• TASK DESCRIPTION:
Please reproduce every record, keeping each one exactly as written.
-- Opening Marker --
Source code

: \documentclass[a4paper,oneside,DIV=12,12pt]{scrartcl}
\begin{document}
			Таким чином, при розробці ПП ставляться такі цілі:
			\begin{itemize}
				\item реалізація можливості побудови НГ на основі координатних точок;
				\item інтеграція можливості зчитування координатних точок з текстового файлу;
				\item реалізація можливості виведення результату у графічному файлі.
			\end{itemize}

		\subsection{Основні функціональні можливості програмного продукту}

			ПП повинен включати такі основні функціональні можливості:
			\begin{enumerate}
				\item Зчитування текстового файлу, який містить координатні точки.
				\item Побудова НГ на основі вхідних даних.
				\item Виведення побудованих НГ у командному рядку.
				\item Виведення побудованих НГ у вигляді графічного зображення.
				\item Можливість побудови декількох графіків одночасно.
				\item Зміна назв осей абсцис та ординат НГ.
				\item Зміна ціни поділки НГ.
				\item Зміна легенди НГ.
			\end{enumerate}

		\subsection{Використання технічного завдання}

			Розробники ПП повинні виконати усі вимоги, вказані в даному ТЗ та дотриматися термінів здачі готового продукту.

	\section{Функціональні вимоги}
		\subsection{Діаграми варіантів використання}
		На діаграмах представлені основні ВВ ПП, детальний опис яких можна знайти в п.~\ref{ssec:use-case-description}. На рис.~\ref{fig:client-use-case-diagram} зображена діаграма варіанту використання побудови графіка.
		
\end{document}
-- Closing Marker --
• SOLUTION FOR THIS PROBLEM:
Source code

: \documentclass[a4paper,oneside,DIV=12,12pt]{scrartcl}
\begin{document}
			Таким чином, при розробці ПП ставляться такі цілі:
			\begin{itemize}
				\item реалізація можливості побудови НГ на основі координатних точок;
				\item інтеграція можливості зчитування координатних точок з текстового файлу;
				\item реалізація можливості виведення результату у графічному файлі.
			\end{itemize}

		\subsection{Основні функціональні можливості програмного продукту}

			ПП повинен включати такі основні функціональні можливості:
			\begin{enumerate}
				\item Зчитування текстового файлу, який містить координатні точки.
				\item Побудова НГ на основі вхідних даних.
				\item Виведення побудованих НГ у командному рядку.
				\item Виведення побудованих НГ у вигляді графічного зображення.
				\item Можливість побудови декількох графіків одночасно.
				\item Зміна назв осей абсцис та ординат НГ.
				\item Зміна ціни поділки НГ.
				\item Зміна легенди НГ.
			\end{enumerate}

		\subsection{Використання технічного завдання}

			Розробники ПП повинні виконати усі вимоги, вказані в даному ТЗ та дотриматися термінів здачі готового продукту.

	\section{Функціональні вимоги}
		\subsection{Діаграми варіантів використання}
		На діаграмах представлені основні ВВ ПП, детальний опис яких можна знайти в п.~\ref{ssec:use-case-description}. На рис.~\ref{fig:client-use-case-diagram} зображена діаграма варіанту використання побудови графіка.
		
\end{document}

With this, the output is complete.